Мальчишка был неврастеником, это уж не иначе. И семья, в которой он рос, была наверняка неблагополучной. Впрочем, раньше надо было выяснять, кто он и откуда. Но раньше она была от него без ума. Звонила приятельницам: «Послушай, что он сегодня изрек…» Мечтала: будет у внука Николаши старший друг. Много надежд возлагала и вырастила себе врага. Страшного врага, которого ничем не проймешь. Всегда он будет прав, всегда люди станут на его сторону, а она всегда будет не права: с кем связалась, с ребенком?
— Передайте своему Николаше, — кричал мальчишка, — что из него выращивается парниковый огурец.
Она уже не раз зарекалась втягиваться в разговоры с ним: пусть кричит что хочет, но всякий раз нарушала зарок. И сейчас: как это можно было смолчать?
— Почему это огурец? Придумал бы что-нибудь поумней.
Мальчишка стоял посреди двора и нахально глядел на нее.
— Огурец! Огурец! Вы его лучше отведите к майору Травочкину. Он вам из него человека сделает.
Татьяну Павловну, как всегда, потянуло спорить, но она вовремя вспомнила, чем такие споры заканчиваются.
— Ладно, Змей, когда-нибудь пожалеешь о своих словах.
— Не пожалею. И Николашу вашего парникового дразнить буду, и вам проходу не дам.
— Мерзавец, — тихо сказала Татьяна Павловна, сожалея, что опять втравилась в разговор.
— А вы еще раз в милицию сходите, пожалуйтесь. Там ведь в тот раз не очень вас заметили.
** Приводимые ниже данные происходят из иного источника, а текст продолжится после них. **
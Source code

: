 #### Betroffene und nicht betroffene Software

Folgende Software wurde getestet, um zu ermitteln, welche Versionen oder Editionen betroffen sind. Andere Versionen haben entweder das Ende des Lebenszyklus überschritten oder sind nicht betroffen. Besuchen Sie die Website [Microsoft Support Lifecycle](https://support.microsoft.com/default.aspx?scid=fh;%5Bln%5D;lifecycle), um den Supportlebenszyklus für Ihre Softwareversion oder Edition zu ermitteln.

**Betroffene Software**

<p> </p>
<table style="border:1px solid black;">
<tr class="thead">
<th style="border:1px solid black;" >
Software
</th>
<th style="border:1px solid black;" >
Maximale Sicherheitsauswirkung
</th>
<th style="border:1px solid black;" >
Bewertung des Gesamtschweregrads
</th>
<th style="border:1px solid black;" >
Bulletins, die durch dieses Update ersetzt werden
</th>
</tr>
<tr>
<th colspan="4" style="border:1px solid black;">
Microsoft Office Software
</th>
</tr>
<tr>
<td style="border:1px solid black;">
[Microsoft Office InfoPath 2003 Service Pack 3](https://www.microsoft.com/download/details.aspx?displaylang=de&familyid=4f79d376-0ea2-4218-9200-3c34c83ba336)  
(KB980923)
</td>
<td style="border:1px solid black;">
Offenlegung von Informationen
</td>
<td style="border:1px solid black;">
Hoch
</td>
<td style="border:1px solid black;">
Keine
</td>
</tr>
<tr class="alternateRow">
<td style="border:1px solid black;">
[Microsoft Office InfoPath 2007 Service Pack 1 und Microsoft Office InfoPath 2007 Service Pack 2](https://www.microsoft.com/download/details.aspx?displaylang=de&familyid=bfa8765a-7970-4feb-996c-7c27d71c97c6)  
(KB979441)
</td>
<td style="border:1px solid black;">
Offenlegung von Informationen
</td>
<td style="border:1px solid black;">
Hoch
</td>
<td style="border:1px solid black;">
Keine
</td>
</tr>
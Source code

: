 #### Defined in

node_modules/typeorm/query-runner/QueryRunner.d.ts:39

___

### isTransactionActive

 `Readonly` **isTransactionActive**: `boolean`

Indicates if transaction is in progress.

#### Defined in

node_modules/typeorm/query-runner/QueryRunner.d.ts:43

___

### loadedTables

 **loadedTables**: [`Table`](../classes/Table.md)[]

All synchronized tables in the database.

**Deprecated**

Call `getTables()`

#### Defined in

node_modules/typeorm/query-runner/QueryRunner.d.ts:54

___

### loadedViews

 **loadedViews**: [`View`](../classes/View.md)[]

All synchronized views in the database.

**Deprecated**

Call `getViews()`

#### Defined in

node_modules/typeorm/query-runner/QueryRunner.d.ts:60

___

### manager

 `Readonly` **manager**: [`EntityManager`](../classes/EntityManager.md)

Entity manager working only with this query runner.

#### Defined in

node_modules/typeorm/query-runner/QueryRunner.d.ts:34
В школу сходите, к директору, он управу найдет на меня.
Татьяна Павловна почувствовала головную боль.
— Сжалился бы ты над нами, отстал бы, забыл навсегда.
— Не надо было лезть, — ответил он тоже тихо и глядя в сторону, — не надо было лезть с дружескими знаками.
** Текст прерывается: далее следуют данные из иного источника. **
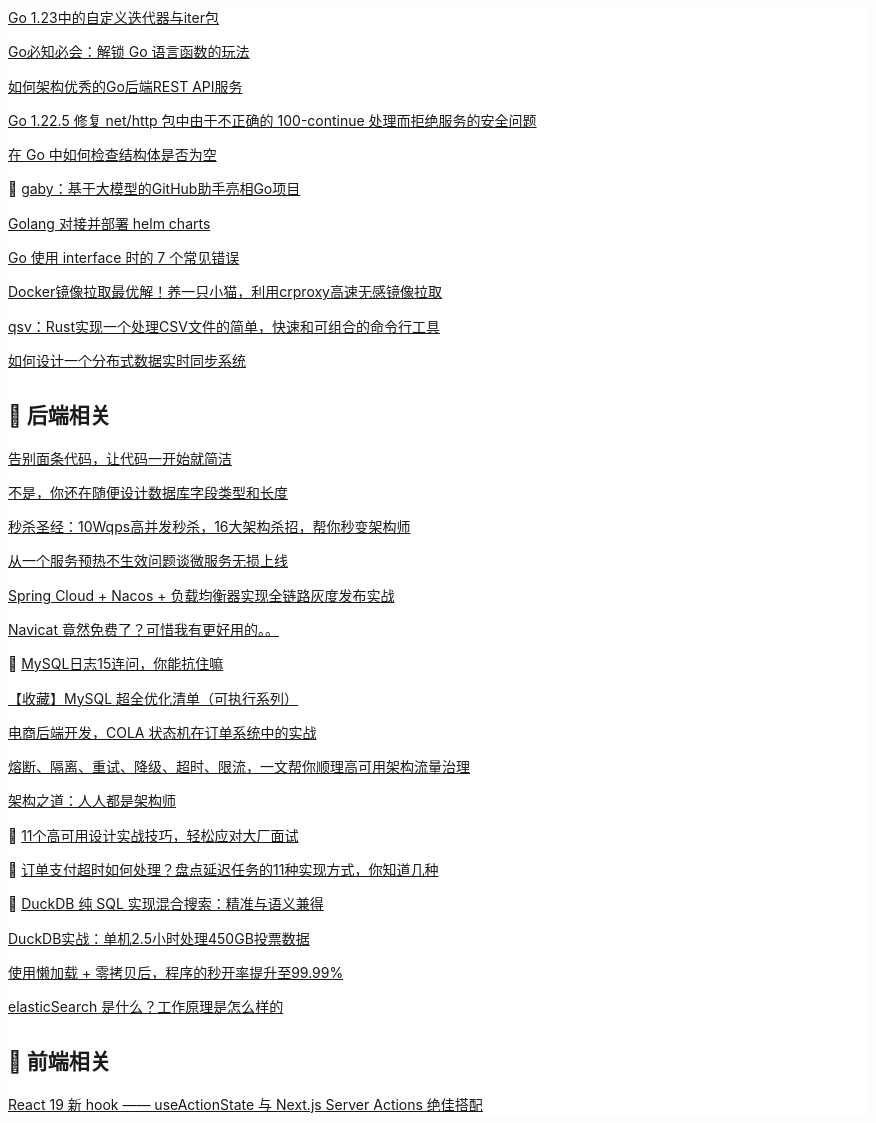 [Go 1.23中的自定义迭代器与iter包](https://mp.weixin.qq.com/s/IB-EQEcOQcUIqosz0RMveg)

[Go必知必会：解锁 Go 语言函数的玩法](https://mp.weixin.qq.com/s/icGvEVrjnRGopzZ130Co3A)

[如何架构优秀的Go后端REST API服务](https://mp.weixin.qq.com/s/BFx3G1wrghbqBc8sl-Bdpw)

[Go 1.22.5 修复 net/http 包中由于不正确的 100-continue 处理而拒绝服务的安全问题](https://mp.weixin.qq.com/s/Cm73sI2cq7Id2TeZFbFIsA)

[在 Go 中如何检查结构体是否为空](https://mp.weixin.qq.com/s/6KqG53y_9QwFCKAFe66D4w)

🌟 [gaby：基于大模型的GitHub助手亮相Go项目](https://mp.weixin.qq.com/s/8kWCH_X6-OVigM67WApCzQ)

[Golang 对接并部署 helm charts](https://mp.weixin.qq.com/s/FkU_48cG_ws8b7WNd_Cc2Q)

[Go 使用 interface 时的 7 个常见错误](https://mp.weixin.qq.com/s/C4qDhKIe5-4uZx09vrSmiA)

[Docker镜像拉取最优解！养一只小猫，利用crproxy高速无感镜像拉取](https://mp.weixin.qq.com/s/uL3p9_5wCBMUJv8s7RpBAw)

[qsv：Rust实现一个处理CSV文件的简单，快速和可组合的命令行工具](https://mp.weixin.qq.com/s/wHjOxZFz0I3F1_a43-zGoQ)

[如何设计一个分布式数据实时同步系统](https://mp.weixin.qq.com/s/vR15Z_beG-7T3fgtHeessA)

## 📒 后端相关

[告别面条代码，让代码一开始就简洁](https://juejin.cn/post/7379960023407804428)

[不是，你还在随便设计数据库字段类型和长度](https://juejin.cn/post/7350936959060541480)

[秒杀圣经：10Wqps高并发秒杀，16大架构杀招，帮你秒变架构师](https://mp.weixin.qq.com/s/_xFqDks7tVoGCjh42XE7vA)

[从一个服务预热不生效问题谈微服务无损上线](https://mp.weixin.qq.com/s/LBcOfwO6ScOd2HNUfver8g)

[Spring Cloud + Nacos + 负载均衡器实现全链路灰度发布实战](https://mp.weixin.qq.com/s/SBlNFsZzl5haHsZugdudSg)

[Navicat 竟然免费了？可惜我有更好用的。。](https://mp.weixin.qq.com/s/iYa41K9jITQV3ikoO-Ka3w)

🌟 [MySQL日志15连问，你能抗住嘛](https://mp.weixin.qq.com/s/YBLcpIEmi-yyiTWtBqBSJA)

[【收藏】MySQL 超全优化清单（可执行系列）](https://mp.weixin.qq.com/s/1Evn8Sl_FwWce0uMcVFs0g)

[电商后端开发，COLA 状态机在订单系统中的实战](https://mp.weixin.qq.com/s/e77LVBMXzILs74o4HO2mrQ)

[熔断、隔离、重试、降级、超时、限流，一文帮你顺理高可用架构流量治理](https://mp.weixin.qq.com/s/jh8KrwtCx-4kvqczgYzoLA)

[架构之道：人人都是架构师](https://mp.weixin.qq.com/s/_sPs0NB4zWef-pW17DKimg)

🌟 [11个高可用设计实战技巧，轻松应对大厂面试](https://mp.weixin.qq.com/s/mjiu3J7rscTpX_BewLyqkg)

🌟 [订单支付超时如何处理？盘点延迟任务的11种实现方式，你知道几种](https://mp.weixin.qq.com/s/tcpmpt7jiYbsz-FslKElMw)

🌟 [DuckDB 纯 SQL 实现混合搜索：精准与语义兼得](https://mp.weixin.qq.com/s/gSMUzIGCe8Vxlc5NPzMSbw)

[DuckDB实战：单机2.5小时处理450GB投票数据](https://mp.weixin.qq.com/s/z-_ixPeksB_PjFMNL7NA8Q)

[使用懒加载 + 零拷贝后，程序的秒开率提升至99.99%](https://mp.weixin.qq.com/s/vif0SAvqz-PpBlhViYCFhA)

[elasticSearch 是什么？工作原理是怎么样的](https://mp.weixin.qq.com/s/ZqUa-weWXBTUPLhZ-UeHVQ)

## 📒 前端相关

[React 19 新 hook —— useActionState 与 Next.js Server Actions 绝佳搭配](https://mp.weixin.qq.com/s/LEfevL6O70RyBbLhG1ScoA)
В тот день она вот так же, с тяжелыми сумками, шла из магазина. Город благоухал яблоками. Их продавали на улицах прямо с лотков. Они были красивы и дешевы. Все несли яблоки, и у нее в руках были две полные сумки. Они оттягивали руки, но радовали своей красотой. И мальчишка лет двенадцати, остановившийся перед ней как вкопанный, не испугал, а обрадовал:
— Ух, какие яблоки! Дали бы одно яблочко.
Она выбрала самое большое, с засохшим листком на черенке. Мальчик помотал головой.
— Это не возьму. Это несите домой. Дайте какое-нибудь средненькое.